L’autoroute est le « cadre de vie » de milliers de commercial-es et routièr-es qui passent des années à accumuler des kilomètres pour amener des marchandises ou faire signer des contrats. Relié-es à leur hiérarchie par le mouchard GPS et leur téléphone portable, la seule liberté qu’on leur tolère est de « choisir » entre deux hôtels, ou station services identiques.

La prison répond aux besoins d’un monde basé sur la rentabilité, la conformité, la soumission à l’autorité. Il faut bien travailler… il faut bien accepter les injustices de ce monde… il faut bien se soumettre…
La loi est faite par et pour les puissants, et la justice ne s’attaque pas à ceux qui organisent l’oppression que nous vivons.

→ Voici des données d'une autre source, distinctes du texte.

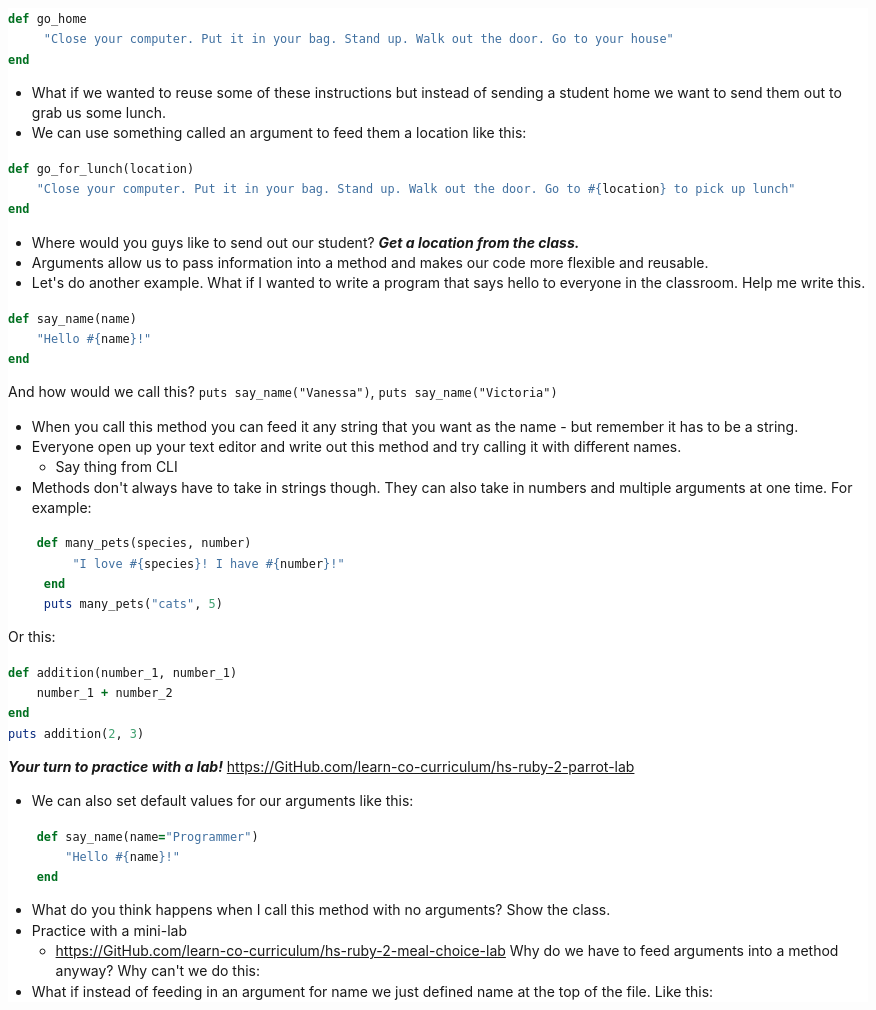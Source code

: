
 ```ruby
def go_home
	 "Close your computer. Put it in your bag. Stand up. Walk out the door. Go to your house"
end
```
+ What if we wanted to reuse some of these instructions but instead of sending a student home we want to send them out to grab us some lunch.
+ We can use something called an argument to feed them a location like this:

```ruby
def go_for_lunch(location)
	"Close your computer. Put it in your bag. Stand up. Walk out the door. Go to #{location} to pick up lunch"
end
```
+ Where would you guys like to send out our student? ***Get a location from the class.***
+ Arguments allow us to pass information into a method and makes our code more flexible and reusable.
+ Let's do another example. What if I wanted to write a program that says hello to everyone in the classroom. Help me write this.

```ruby
def say_name(name)
	"Hello #{name}!"
end
```
And how would we call this? `puts say_name("Vanessa")`, `puts say_name("Victoria")`

+ When you call this method you can feed it any string that you want as the name - but remember it has to be a string.
+ Everyone open up your text editor and write out this method and try calling it with different names.
	+ Say thing from CLI
+ Methods don't always have to take in strings though. They can also take in numbers and multiple arguments at one time.
For example:
```ruby
	def many_pets(species, number)
		 "I love #{species}! I have #{number}!"
	 end
	 puts many_pets("cats", 5)
```

Or this:

```ruby
def addition(number_1, number_1)
	number_1 + number_2
end
puts addition(2, 3)
```
***Your turn to practice with a lab!***
https://GitHub.com/learn-co-curriculum/hs-ruby-2-parrot-lab
+ We can also set default values for our arguments like this:

```ruby
	def say_name(name="Programmer")
		"Hello #{name}!"
	end
```
+ What do you think happens when I call this method with no arguments? Show the class.
+ Practice with a mini-lab
	+ https://GitHub.com/learn-co-curriculum/hs-ruby-2-meal-choice-lab
Why do we have to feed arguments into a method anyway? Why can't we do this:
+ What if instead of feeding in an argument for name we just defined name at the top of the file. Like this:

Les plus grands voleurs, qui magouillent des millions et mettent sur la paille les ouvriers quand ils ont trouvé à qui revendre une entreprise pour se faire encore plus d’argent, n’ont pas de problème avec la justice. Ils auront parfois une petite amende, qui ne représente pas grand chose pour leur porte monnaie ; souvent cela restera symbolique. La justice ne s’occupe pas ceux qui au nom de l’état et payés par l’armée tuent des dizaines, centaines, milliers de personnes dans des pays qu’on ne sait souvent même pas situer correctement sur une mappemonde.

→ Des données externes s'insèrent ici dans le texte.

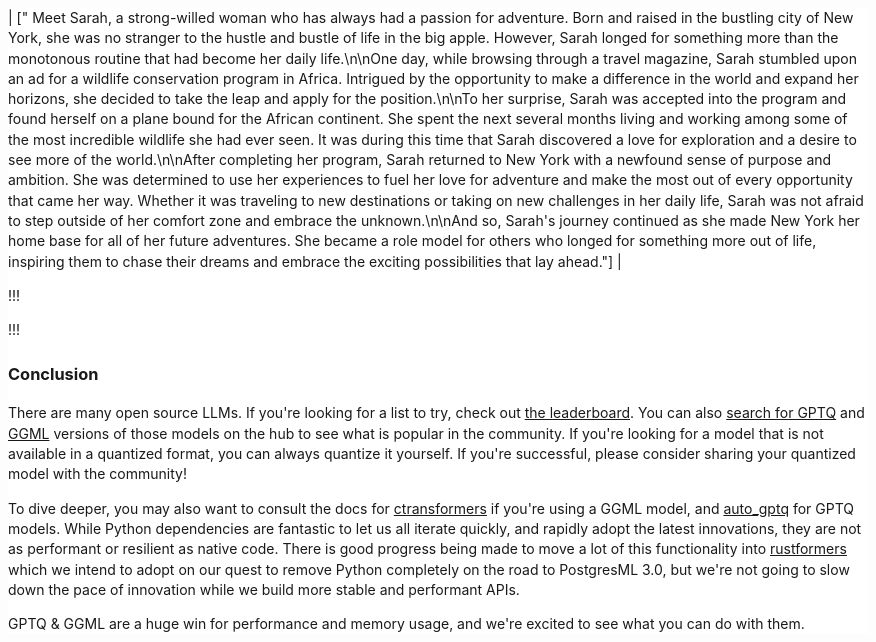 | [" Meet Sarah, a strong-willed woman who has always had a passion for adventure. Born and raised in the bustling city of New York, she was no stranger to the hustle and bustle of life in the big apple. However, Sarah longed for something more than the monotonous routine that had become her daily life.\n\nOne day, while browsing through a travel magazine, Sarah stumbled upon an ad for a wildlife conservation program in Africa. Intrigued by the opportunity to make a difference in the world and expand her horizons, she decided to take the leap and apply for the position.\n\nTo her surprise, Sarah was accepted into the program and found herself on a plane bound for the African continent. She spent the next several months living and working among some of the most incredible wildlife she had ever seen. It was during this time that Sarah discovered a love for exploration and a desire to see more of the world.\n\nAfter completing her program, Sarah returned to New York with a newfound sense of purpose and ambition. She was determined to use her experiences to fuel her love for adventure and make the most out of every opportunity that came her way. Whether it was traveling to new destinations or taking on new challenges in her daily life, Sarah was not afraid to step outside of her comfort zone and embrace the unknown.\n\nAnd so, Sarah's journey continued as she made New York her home base for all of her future adventures. She became a role model for others who longed for something more out of life, inspiring them to chase their dreams and embrace the exciting possibilities that lay ahead."] |

!!!

!!!

### Conclusion

There are many open source LLMs. If you're looking for a list to try, check out [the leaderboard](https://huggingface.co/spaces/HuggingFaceH4/open_llm_leaderboard). You can also [search for GPTQ](https://huggingface.co/models?search=gptq) and [GGML](https://huggingface.co/models?search=ggml) versions of those models on the hub to see what is popular in the community. If you're looking for a model that is not available in a quantized format, you can always quantize it yourself. If you're successful, please consider sharing your quantized model with the community! 

To dive deeper, you may also want to consult the docs for [ctransformers](https://github.com/marella/ctransformers) if you're using a GGML model, and [auto_gptq](https://github.com/PanQiWei/AutoGPTQ) for GPTQ models. While Python dependencies are fantastic to let us all iterate quickly, and rapidly adopt the latest innovations, they are not as performant or resilient as native code. There is good progress being made to move a lot of this functionality into [rustformers](https://github.com/rustformers/llm) which we intend to adopt on our quest to remove Python completely on the road to PostgresML 3.0, but we're not going to slow down the pace of innovation while we build more stable and performant APIs. 

GPTQ & GGML are a huge win for performance and memory usage, and we're excited to see what you can do with them.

Elle ne s’occupe pas de ceux qui parés de l’uniforme de l’état, flics ou matons, tuent, violent, sont payés pour faire régner l’ordre… Cet ordre qui tient grâce aux lois, aux tribunaux, aux prisons.
Par contre les prisons sont pleines à craquer de petit-es délinquant-es ( délits routiers, petits vols et stupéfiants principalement).

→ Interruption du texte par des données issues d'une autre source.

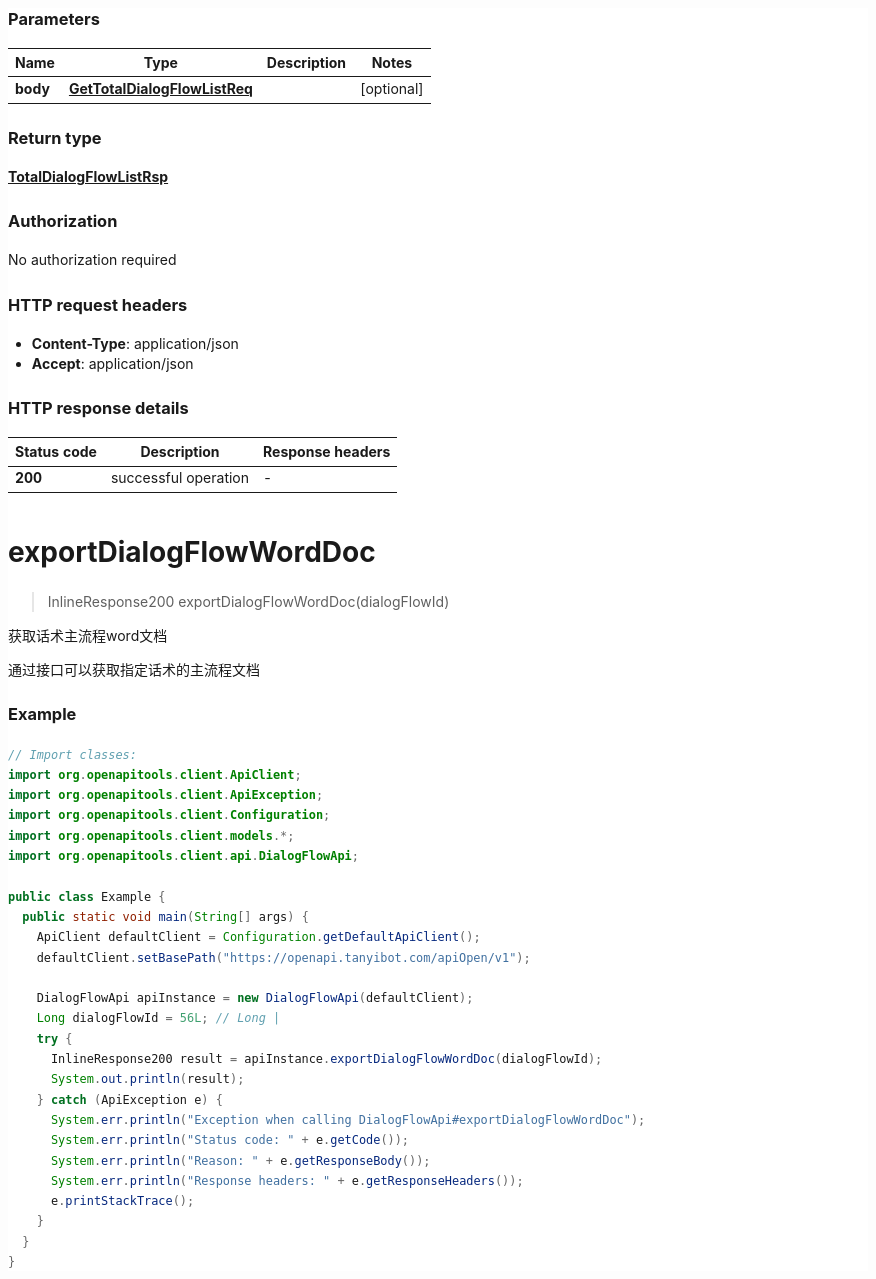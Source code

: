 ### Parameters

Name | Type | Description  | Notes
------------- | ------------- | ------------- | -------------
 **body** | [**GetTotalDialogFlowListReq**](GetTotalDialogFlowListReq.md)|  | [optional]

### Return type

[**TotalDialogFlowListRsp**](TotalDialogFlowListRsp.md)

### Authorization

No authorization required

### HTTP request headers

 - **Content-Type**: application/json
 - **Accept**: application/json

### HTTP response details
| Status code | Description | Response headers |
|-------------|-------------|------------------|
**200** | successful operation |  -  |

<a name="exportDialogFlowWordDoc"></a>
# **exportDialogFlowWordDoc**
> InlineResponse200 exportDialogFlowWordDoc(dialogFlowId)

获取话术主流程word文档

通过接口可以获取指定话术的主流程文档

### Example
```java
// Import classes:
import org.openapitools.client.ApiClient;
import org.openapitools.client.ApiException;
import org.openapitools.client.Configuration;
import org.openapitools.client.models.*;
import org.openapitools.client.api.DialogFlowApi;

public class Example {
  public static void main(String[] args) {
    ApiClient defaultClient = Configuration.getDefaultApiClient();
    defaultClient.setBasePath("https://openapi.tanyibot.com/apiOpen/v1");

    DialogFlowApi apiInstance = new DialogFlowApi(defaultClient);
    Long dialogFlowId = 56L; // Long | 
    try {
      InlineResponse200 result = apiInstance.exportDialogFlowWordDoc(dialogFlowId);
      System.out.println(result);
    } catch (ApiException e) {
      System.err.println("Exception when calling DialogFlowApi#exportDialogFlowWordDoc");
      System.err.println("Status code: " + e.getCode());
      System.err.println("Reason: " + e.getResponseBody());
      System.err.println("Response headers: " + e.getResponseHeaders());
      e.printStackTrace();
    }
  }
}
```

La prison donne l’impression à celles et ceux qui n’y ont jamais été confronté-es, ni à la justice, d’être « libre », comme est libre le commercial qui passe sa vie sur l’autoroute.

Il faudrait accepter ce monde, il faudrait produire des marchandises pour engraisser les patrons et la fermer, il faudrait que ça aille vite…
La circulation des personnes et des marchandises, la répression par la menace de l’enfermement ( et encore beaucoup d’autres choses ! ) sont nécessaires à l’état et au capitalisme. Ils sont nécessaires pour maintenir les inégalités, pour garantir l’exploitation par le travail et les ( nombreux) rapports de domination.
Mais pour les personnes qui veulent tenter de vivre librement vis-à-vis d’eux mêmes et des autres, ce n’est pas une nécessité, c’est une entrave.

On peut l’espérer, dans les deux cas il restera des personnes qui ne se résignent pas et qui tentent d’enrayer ces machines…

A bas toutes les prisons, et les autoroutes, en activité ou en projet !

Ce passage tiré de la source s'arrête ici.